Makanan jatuh ‘5 detik’ masih aman untuk kita kembali konsumsi? Hal ini sering menjadi pertanyaan setiap orang. Banyak orang masih mempercayai mitos bahwa jika makanan jatuh dan belum mencapai 5 detik, maka masih aman untuk dimakan. Namun, dari perspektif kesehatan, apakah anggapan ini benar? Seorang dokter di Inggris telah memberikan pandangannya.
Tidak sengaja, kita mungkin pernah menjatuhkan makanan sehingga mendarat di lantai atau permukaan lain. Namun, makanan tersebut seringkali tidak langsung membuangnya, melainkan tetap mengonsumsi karena keyakinan bahwa dalam waktu singkat jatuhnya, makanan masih aman untuk dikonsumsi.
Namun, apakah kepercayaan ini benar? Dr. Sermed Menzher, seperti yang mengutip dari Mirror UK, telah memberikan pandangannya. Dalam video klip yang diunggahnya di TikTok dengan username @drsermedmezher dan telah tertonton lebih dari 3.000 orang, ia mengatakan penting untuk memperhatikan hasil penelitian terbaru tentang apakah makanan yang jatuh masih aman untuk mengonsumsinya jika hanya berada di lantai selama 5 detik.
Makanan Jatuh ‘5 Detik’ Masih Aman Terkonsumsi?
“Sebuah penelitian baru-baru ini mengungkapkan bahwa separuh orang merasa aman menyantap makanan mereka setelah makanan itu jatuh di lantai. Para ilmuwan bernama Dawson dan rekannya memutuskan untuk menjawab anggapan ini dengan meneliti perpindahan bakteri ke makanan dari berbagai permukaan seperti kayu, ubin, dan karpet,” jelas Dr Sermed.

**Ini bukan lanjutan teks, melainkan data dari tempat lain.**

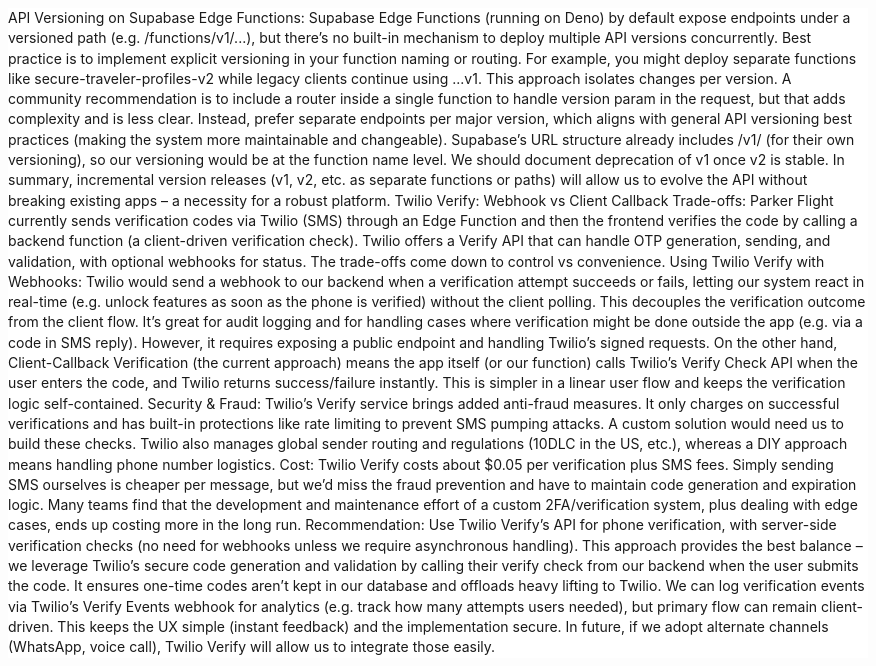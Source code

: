 API Versioning on Supabase Edge Functions: Supabase Edge Functions (running on Deno) by default expose endpoints under a versioned path (e.g. /functions/v1/...), but there’s no built-in mechanism to deploy multiple API versions concurrently. Best practice is to implement explicit versioning in your function naming or routing. For example, you might deploy separate functions like secure-traveler-profiles-v2 while legacy clients continue using ...v1. This approach isolates changes per version. A community recommendation is to include a router inside a single function to handle version param in the request, but that adds complexity and is less clear. Instead, prefer separate endpoints per major version, which aligns with general API versioning best practices (making the system more maintainable and changeable). Supabase’s URL structure already includes /v1/ (for their own versioning), so our versioning would be at the function name level. We should document deprecation of v1 once v2 is stable. In summary, incremental version releases (v1, v2, etc. as separate functions or paths) will allow us to evolve the API without breaking existing apps – a necessity for a robust platform.
Twilio Verify: Webhook vs Client Callback Trade-offs: Parker Flight currently sends verification codes via Twilio (SMS) through an Edge Function and then the frontend verifies the code by calling a backend function (a client-driven verification check). Twilio offers a Verify API that can handle OTP generation, sending, and validation, with optional webhooks for status. The trade-offs come down to control vs convenience. Using Twilio Verify with Webhooks: Twilio would send a webhook to our backend when a verification attempt succeeds or fails, letting our system react in real-time (e.g. unlock features as soon as the phone is verified) without the client polling. This decouples the verification outcome from the client flow. It’s great for audit logging and for handling cases where verification might be done outside the app (e.g. via a code in SMS reply). However, it requires exposing a public endpoint and handling Twilio’s signed requests. On the other hand, Client-Callback Verification (the current approach) means the app itself (or our function) calls Twilio’s Verify Check API when the user enters the code, and Twilio returns success/failure instantly. This is simpler in a linear user flow and keeps the verification logic self-contained. Security & Fraud: Twilio’s Verify service brings added anti-fraud measures. It only charges on successful verifications and has built-in protections like rate limiting to prevent SMS pumping attacks. A custom solution would need us to build these checks. Twilio also manages global sender routing and regulations (10DLC in the US, etc.), whereas a DIY approach means handling phone number logistics. Cost: Twilio Verify costs about $0.05 per verification plus SMS fees. Simply sending SMS ourselves is cheaper per message, but we’d miss the fraud prevention and have to maintain code generation and expiration logic. Many teams find that the development and maintenance effort of a custom 2FA/verification system, plus dealing with edge cases, ends up costing more in the long run. Recommendation: Use Twilio Verify’s API for phone verification, with server-side verification checks (no need for webhooks unless we require asynchronous handling). This approach provides the best balance – we leverage Twilio’s secure code generation and validation by calling their verify check from our backend when the user submits the code. It ensures one-time codes aren’t kept in our database and offloads heavy lifting to Twilio. We can log verification events via Twilio’s Verify Events webhook for analytics (e.g. track how many attempts users needed), but primary flow can remain client-driven. This keeps the UX simple (instant feedback) and the implementation secure. In future, if we adopt alternate channels (WhatsApp, voice call), Twilio Verify will allow us to integrate those easily.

Menurut penelitian, koloni bakteri berbahaya seperti Salmonella dan Campylobacter dapat bertahan hidup di permukaan hingga 4 minggu. Ketika makanan jatuh ke lantai ubin, 99% koloni yang ada akan langsung menempel. Durasi hari menempelnya bervariasi, tetapi biasanya, sekitar 50% koloni atau kurang berada di permukaan kayu, sehingga sedikit lebih aman.
Untuk makanan yang jatuh di karpet, kurang dari 0,5% koloni bakteri benar-benar berpindah ke makanan ketika mengambilnya kurang dari 5 detik setelah terjatuh.
“Perpindahan koloni bakteri akan meningkat semakin lama ketika makanan berada di sana. Jadi aturan lima detik tidak berlaku kecuali itu di atas karpet. Namun jangan ambil risiko jika kamu memakan makanan yang terjatuh di lantai,” bunyi hasil penelitian tersebut.
Dr Sermed mengatakan bakteri berbahaya yang hidup di permukaan lantai seperti Salmonella dan Campylobacter berpotensi menyebabkan penyakit jika tertelan melalui makanan, air, atau kontak dengan hewan atau permukaan yang terinfeksi.
“Bakteri ini dapat bertahan hidup dan berkembang biak di saluran pencernaan, menyebabkan berbagai gejala mulai dari gastroenteritis ringan hingga penyakit parah dan berpotensi mengancam nyawa,” kata sang dokter.
Video penjelasan dr Sermed soal apakah makanan yang dimakan setelah jatuh belum 5 detik masih aman dimakan atau tidak, ternyata menuai perdebatan. Beberapa setuju, tapi beberapa tidak.
Bagi yang setuju merasa bahwa makanan yang sudah jatuh, meski terambil kurang dari 5 detik, tetap saja sudah kotor. Sementara bagi yang tidak setuju mengatakan makan makanan yang sudah jatuh bukan perkara besar, justru bisa meningkatkan sistem kekebalan tubuh.